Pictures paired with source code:
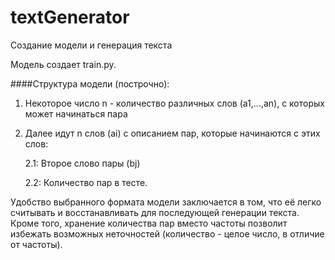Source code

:# textGenerator
Создание модели и генерация текста

Модель создает train.py.

####Структура модели (построчно):
1) Некоторое число n - количество различных слов (а1,...,аn), с которых может начинаться пара
2) Далее идут n слов (ai) с описанием пар, которые начинаются с этих слов:

    2.1: Второе слово пары (bj)
    
    2.2: Количество пар <ai-bj> в тесте.
    
Удобство выбранного формата модели заключается в том, что её легко считывать и восстанавливать для последующей генерации текста. 
Кроме того, хранение количества пар вместо частоты позволит избежать возможных неточностей (количество - целое число, в отличие от частоты).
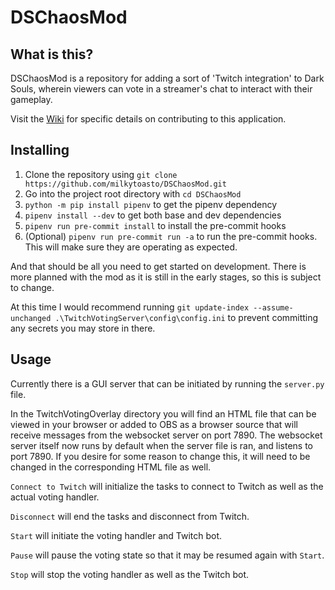 # DSChaosMod

## What is this?

DSChaosMod is a repository for adding a sort of 'Twitch integration' to Dark Souls, wherein viewers can vote in a streamer's chat to interact with their gameplay.

Visit the [Wiki](https://github.com/milkytoasto/DSChaosMod/wiki) for specific details on contributing to this application.

## Installing

1. Clone the repository using `git clone https://github.com/milkytoasto/DSChaosMod.git`
2. Go into the project root directory with `cd DSChaosMod`
3. `python -m pip install pipenv` to get the pipenv dependency
4. `pipenv install --dev` to get both base and dev dependencies
5. `pipenv run pre-commit install` to install the pre-commit hooks
6. (Optional) `pipenv run pre-commit run -a` to run the pre-commit hooks. This will make sure they are operating as expected.

And that should be all you need to get started on development. There is more planned with the mod as it is still in the early stages, so this is subject to change.

At this time I would recommend running `git update-index --assume-unchanged .\TwitchVotingServer\config\config.ini` to prevent committing any secrets you may store in there.

## Usage

Currently there is a GUI server that can be initiated by running the `server.py` file. 

In the TwitchVotingOverlay directory you will find an HTML file that can be viewed in your browser or added to OBS as a browser source that will receive messages from the websocket server on port 7890. The websocket server itself now runs by default when the server file is ran, and listens to port 7890. If you desire for some reason to change this, it will need to be changed in the corresponding HTML file as well.

`Connect to Twitch` will initialize the tasks to connect to Twitch as well as the actual voting handler.

`Disconnect` will end the tasks and disconnect from Twitch.

`Start` will initiate the voting handler and Twitch bot.

`Pause` will pause the voting state so that it may be resumed again with `Start`.

`Stop` will stop the voting handler as well as the Twitch bot.
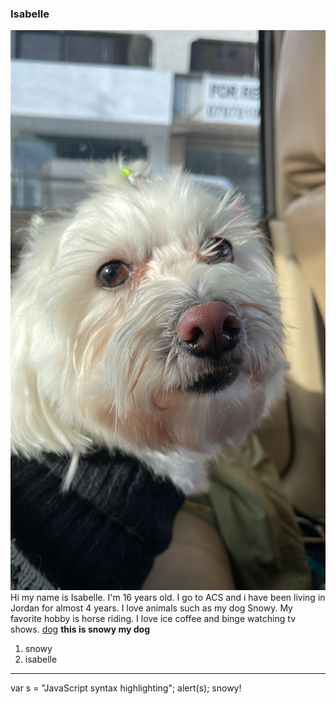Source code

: ### Isabelle
![alt text](dog.JPG)
Hi my name is Isabelle. I'm 16 years old. I go to ACS and i have been living in Jordan for almost 4 years. I love animals such as my dog Snowy. My favorite hobby is horse riding. I love ice coffee and binge watching tv shows. 
[dog](https://www.google.com/search?q=dog&source=lnms&tbm=isch&sa=X&ved=2ahUKEwiB3cm0hPv5AhW2VvEDHaZ_DVcQ_AUoAXoECAEQBA&biw=1440&bih=796&dpr=1#imgrc=SMMlmWDadP14fM)
**this is snowy my dog**
[^note]:snowy is the best!
~Snowy~ 
1. snowy
2. isabelle
----
var s = "JavaScript syntax highlighting";
alert(s); snowy!
<!--
**isabellevanvliet/isabellevanvliet** is a ✨ _special_ ✨ repository because its `README.md` (this file) appears on your GitHub profile.

Here are some ideas to get you started:

- 🔭 I’m currently working on ...
- 🌱 I’m currently learning ...
- 👯 I’m looking to collaborate on ...
- 🤔 I’m looking for help with ...
- 💬 Ask me about ...
- 📫 How to reach me: ...
- 😄 Pronouns: ...
- ⚡ Fun fact: ...
--> 

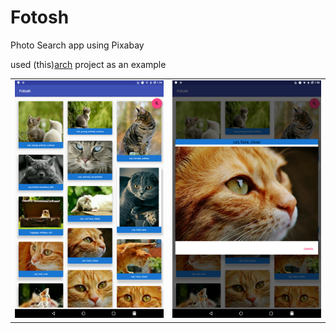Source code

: # Fotosh

Photo Search app using Pixabay

used (this)[arch] project as an example

|        |     |
| ---  | --- |
| <img src="https://github.com/ferdavs/Fotosh/blob/master/captures/device-2017-07-22-132456.png" alt="screenshot 1" width="400px">  |<img src="https://github.com/ferdavs/Fotosh/blob/master/captures/device-2017-07-22-133833.png" alt="screenshot 2" width="400px">|


[s1]: https://github.com/ferdavs/Fotosh/blob/master/captures/device-2017-07-22-132456.png

[s2]: https://github.com/ferdavs/Fotosh/blob/master/captures/device-2017-07-22-133833.png

[arch]: https://github.com/erdalgns/world-atlas-exercise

_TO DO_
Taking the records above as input, show every line in which the word "tasks" is present.

_SOLUTION FOR THIS PROBLEM_
`Connect to Twitch` will initialize the tasks to connect to Twitch as well as the actual voting handler.
`Disconnect` will end the tasks and disconnect from Twitch.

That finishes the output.